2. Companies should ensure adequate cybersecurity risk management policies and procedures are in place. Companies should also adopt comprehensive policies and procedures related to cybersecurity and to assess their compliance regularly, including the sufficiency of their disclosure controls and procedures as they relate to cybersecurity disclosure. This assessment should include whether they have sufficient disclosure controls and procedures in place to ensure that relevant information about cybersecurity risks and incidents is processed and reported to the appropriate personnel, including up the corporate ladder, to enable senior management to make disclosure decisions and certifications. Senior management should also be enabled to facilitate policies and procedures designed to prohibit directors, officers and other corporate insiders from trading on the basis of material nonpublic information about cybersecurity risks and incidents. The Guidance reminds companies that pursuant to Exchange Act Rules 13a-15 and 15d-15, companies must maintain disclosure controls and procedures, and management must evaluate their effectiveness. These controls and procedures should enable companies to identify cybersecurity risks and incidents, assess and analyze their impact on a company's business, evaluate the significance associated with such risks and incidents, provide for open communications between technical experts and disclosure advisors, and make timely disclosures regarding such risks and incidents.

3. Companies and their directors, officers and other corporate insiders should be mindful of complying with the laws related to insider trading in connection with information about cybersecurity risks and incidents, including vulnerabilities and breaches. The Commission reminds companies of what should already be obvious, namely, that it is illegal to trade a security "on the basis of material nonpublic information about that security or issuer, in breach of a duty of trust or confidence that is owed directly, indirectly, or derivatively, to the issuer of that security or the shareholders of that issuer, or to any other person who is the source of the material nonpublic information." See Rule 10b5-1(a) of the Exchange Act. The Guidance explains that information about a company's cybersecurity risks and incidents may be material nonpublic information, and directors, officers and other corporate insiders would violate the antifraud provisions if they trade the company's securities in breach of their duty of trust or confidence while in possession of that material nonpublic information.

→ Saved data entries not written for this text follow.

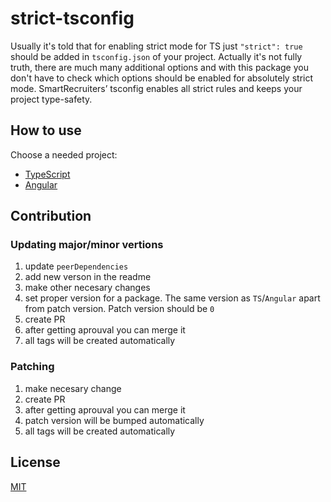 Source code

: # strict-tsconfig
Usually it's told that for enabling strict mode for TS just `"strict": true` should be added in `tsconfig.json` of your project. Actually it's not fully truth, there are much many additional options and with this package you don't have to check which options should be enabled for absolutely strict mode. SmartRecruiters’ tsconfig enables all strict rules and keeps your project type-safety.

## How to use

Choose a needed project:

- [TypeScript](packages/strict/README.md)
- [Angular](packages/angular-strict/README.md)

## Contribution

### Updating major/minor vertions
1. update `peerDependencies`
1. add new verson in the readme
1. make other necesary changes
1. set proper version for a package. The same version as `TS`/`Angular` apart from patch version. Patch version should be `0`
1. create PR
1. after getting aprouval you can merge it
1. all tags will be created automatically

### Patching
1. make necesary change
1. create PR
1. after getting aprouval you can merge it
1. patch version will be bumped automatically
1. all tags will be created automatically

## License

[MIT](LICENSE)
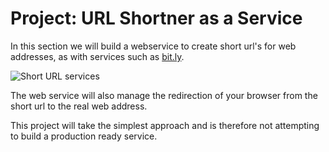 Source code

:# Project: URL Shortner as a Service

In this section we will build a webservice to create short url's for web addresses, as with services such as [bit.ly](https://bit.ly).

![Short URL services](http://www.strategic-planet.com/wp-content/uploads/2013/03/url-shortener.png)

The web service will also manage the redirection of your browser from the short url to the real web address.

This project will take the simplest approach and is therefore not attempting to build a production ready service.
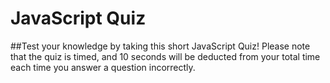 # JavaScript Quiz

##Test your knowledge by taking this short JavaScript Quiz! Please note that the quiz is timed, and 10 seconds will be deducted from your total time each time you answer a question incorrectly.
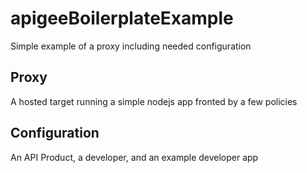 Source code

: # apigeeBoilerplateExample
Simple example of a proxy including needed configuration

## Proxy
A hosted target running a simple nodejs app fronted by a few policies

## Configuration
An API Product, a developer, and an example developer app
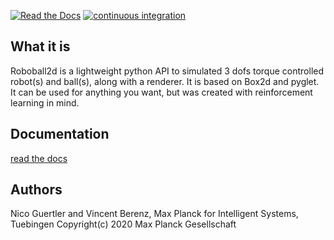 [![Read the Docs](https://readthedocs.org/projects/roboball2d/badge/?version=latest)](https://roboball2d.readthedocs.io)
[![continuous integration](https://raw.githubusercontent.com/MPI-IS-BambooAgent/sw_badges/master/badges/plans/roboball2d/tag.svg?sanitize=true)](url)

## What it is
Roboball2d is a lightweight python API to simulated 3 dofs torque controlled robot(s) and ball(s), along with a renderer. It is based on Box2d and pyglet. It can be used for anything you want, but was created with reinforcement learning in mind.

## Documentation
[read the docs](https://roboball2d.readthedocs.io/)

## Authors
Nico Guertler and Vincent Berenz, Max Planck for Intelligent Systems, Tuebingen
Copyright(c) 2020 Max Planck Gesellschaft
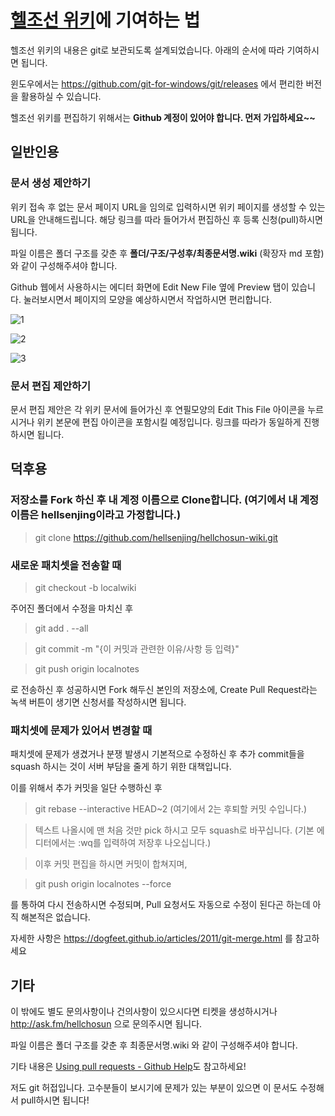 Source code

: [헬조선 위키](https://chosun.cf/wiki/)에 기여하는 법
===================

헬조선 위키의 내용은 git로 보관되도록 설계되었습니다. 아래의 순서에 따라 기여하시면 됩니다. 

윈도우에서는 https://github.com/git-for-windows/git/releases 에서 편리한 버전을 활용하실 수 있습니다.

헬조선 위키를 편집하기 위해서는 **Github 계정이 있어야 합니다. 먼저 가입하세요~~**

## 일반인용

### 문서 생성 제안하기

위키 접속 후 없는 문서 페이지 URL을 임의로 입력하시면 위키 페이지를 생성할 수 있는 URL을 안내해드립니다. 해당 링크를 따라 들어가서 편집하신 후 등록 신청(pull)하시면 됩니다.

파일 이름은 폴더 구조를 갖춘 후 **폴더/구조/구성후/최종문서명.wiki** (확장자 md 포함)와 같이 구성해주셔야 합니다.

Github 웹에서 사용하시는 에디터 화면에 Edit New File 옆에 Preview 탭이 있습니다. 눌러보시면서 페이지의 모양을 예상하시면서 작업하시면 편리합니다.

![1](https://chosun.cf/blobs/images/basics/guides/new/1.png)

![2](https://chosun.cf/blobs/images/basics/guides/new/2.png)

![3](https://chosun.cf/blobs/images/basics/guides/new/3.png)

### 문서 편집 제안하기

문서 편집 제안은 각 위키 문서에 들어가신 후 연필모양의 Edit This File 아이콘을 누르시거나 위키 본문에 편집 아이콘을 포함시킬 예정입니다. 링크를 따라가 동일하게 진행하시면 됩니다.


## 덕후용

### 저장소를 Fork 하신 후 내 계정 이름으로 Clone합니다. (여기에서 내 계정 이름은 hellsenjing이라고 가정합니다.)

> git clone https://github.com/hellsenjing/hellchosun-wiki.git


### 새로운 패치셋을 전송할 때

> git checkout -b localwiki

주어진 폴더에서 수정을 마치신 후

> git add . --all

> git commit -m "{이 커밋과 관련한 이유/사항 등 입력}"

> git push origin localnotes

로 전송하신 후 성공하시면 Fork 해두신 본인의 저장소에, Create Pull Request라는 녹색 버튼이 생기면 신청서를 작성하시면 됩니다. 


### 패치셋에 문제가 있어서 변경할 때

패치셋에 문제가 생겼거나 분쟁 발생시 기본적으로 수정하신 후 추가 commit들을 squash 하시는 것이 서버 부담을 줄게 하기 위한 대책입니다. 

이를 위해서 추가 커밋을 일단 수행하신 후

> git rebase --interactive HEAD~2 (여기에서 2는 후퇴할 커밋 수입니다.)

> 텍스트 나올시에 맨 처음 것만 pick 하시고 모두 squash로 바꾸십니다. (기본 에디터에서는 :wq를 입력하여 저장후 나오십니다.)

> 이후 커밋 편집을 하시면 커밋이 합쳐지며, 

> git push origin localnotes --force

를 통하여 다시 전송하시면 수정되며, Pull 요청서도 자동으로 수정이 된다곤 하는데 아직 해본적은 없습니다.

자세한 사항은 https://dogfeet.github.io/articles/2011/git-merge.html 를 참고하세요


## 기타

이 밖에도 별도 문의사항이나 건의사항이 있으시다면 티켓을 생성하시거나 http://ask.fm/hellchosun 으로 문의주시면 됩니다.

파일 이름은 폴더 구조를 갖춘 후 최종문서명.wiki 와 같이 구성해주셔야 합니다.

기타 내용은 [Using pull requests - Github Help](https://help.github.com/articles/using-pull-requests/)도 참고하세요!

저도 git 허접입니다. 고수분들이 보시기에 문제가 있는 부분이 있으면 이 문서도 수정해서 pull하시면 됩니다! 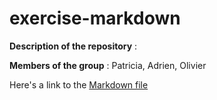 # exercise-markdown

**Description of the repository** : 

**Members of the group** : Patricia, Adrien, Olivier 

Here's a link to the [Markdown file](https://github.com/Olivier-BeCode/exercise-markdown/blob/master/markdown.md)
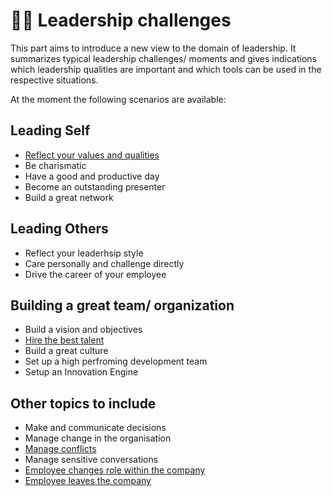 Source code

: # 🧗‍♀️ Leadership challenges

This part aims to introduce a new view to the domain of leadership.
It summarizes typical leadership challenges/ moments and gives indications which leadership qualities are important and which tools can be used in the respective situations.

At the moment the following scenarios are available:

## Leading Self

* [Reflect your values and qualities](reflect-yourself.md)
* Be charismatic
* Have a good and productive day
* Become an outstanding presenter
* Build a great network

## Leading Others

* Reflect your leaderhsip style
* Care personally and challenge directly
* Drive the career of your employee

## Building a great team/ organization

* Build a vision and objectives
* [Hire the best talent](hiring.md)
* Build a great culture
* Set up a high perfroming development team
* Setup an Innovation Engine

## Other topics to include

* Make and communicate decisions
* Manage change in the organisation
* [Manage conflicts](conflicts.md)
* Manage sensitive conversations
* [Employee changes role within the company](towards-a-new-role.md)
* [Employee leaves the company](employee-leaves.md) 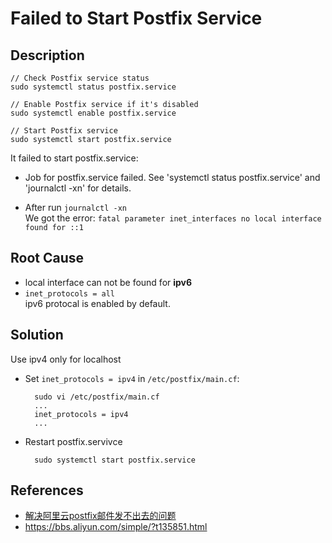 # Failed to Start Postfix Service

## Description
    // Check Postfix service status
    sudo systemctl status postfix.service

    // Enable Postfix service if it's disabled
    sudo systemctl enable postfix.service

    // Start Postfix service
    sudo systemctl start postfix.service


It failed to start postfix.service:  

* Job for postfix.service failed. See 'systemctl status postfix.service' and 'journalctl -xn' for details.

* After run `journalctl -xn`  
  We got the error: `fatal parameter inet_interfaces no local interface found for ::1`

## Root Cause
* local interface can not be found for **ipv6**
* `inet_protocols = all`  
  ipv6 protocal is enabled by default.

## Solution
Use ipv4 only for localhost  

* Set `inet_protocols = ipv4` in `/etc/postfix/main.cf`:

        sudo vi /etc/postfix/main.cf
        ...
        inet_protocols = ipv4
        ...

* Restart postfix.servivce
        
        sudo systemctl start postfix.service

## References
* [解决阿里云postfix邮件发不出去的问题](http://ju.outofmemory.cn/entry/80844)
* <https://bbs.aliyun.com/simple/?t135851.html> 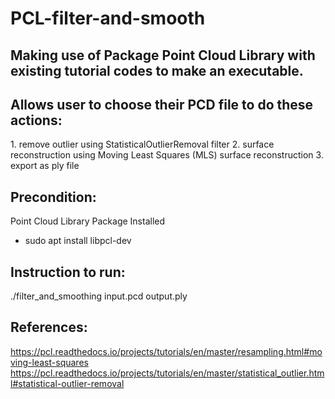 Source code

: # PCL-filter-and-smooth

<h2>Making use of Package Point Cloud Library with existing tutorial codes to make an executable.</h2> 
<h2>Allows user to choose their PCD file to do these actions:</h2>
1. remove outlier using StatisticalOutlierRemoval filter
2. surface reconstruction using Moving Least Squares (MLS) surface reconstruction
3. export as ply file



<h2>Precondition:</h2>

Point Cloud Library Package Installed
  - sudo apt install libpcl-dev



<h2>Instruction to run:</h2>
./filter_and_smoothing input.pcd output.ply



<h2>References:</h2>

https://pcl.readthedocs.io/projects/tutorials/en/master/resampling.html#moving-least-squares
https://pcl.readthedocs.io/projects/tutorials/en/master/statistical_outlier.html#statistical-outlier-removal
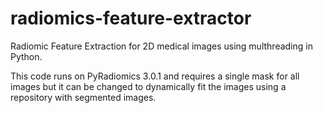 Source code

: # radiomics-feature-extractor
Radiomic Feature Extraction for 2D medical images using multhreading in Python.

This code runs on PyRadiomics 3.0.1 and requires a single mask for all images but it can be changed to dynamically fit the images using a repository with segmented images.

4. Finally, the Commission reminds companies that they may also have disclosure obligations under Regulation FD in connection with cybersecurity matters. Namely, companies should not selectively disclose material nonpublic information regarding cybersecurity risks and incidents to Regulation FD enumerated persons before disclosing that same information to the public.

The Commission warns that it will continue to monitor cybersecurity disclosures carefully.

One thing is for sure: the SEC's focus on cybersecurity-related matters is not going away. Companies need to ensure that they have sufficient policies and procedures in place to address cyber-related concerns, should consider whether any disclosure requirements necessitate disclosure of cyber-related issues, and must evaluate SEC risks when handling and responding to a cyber incident.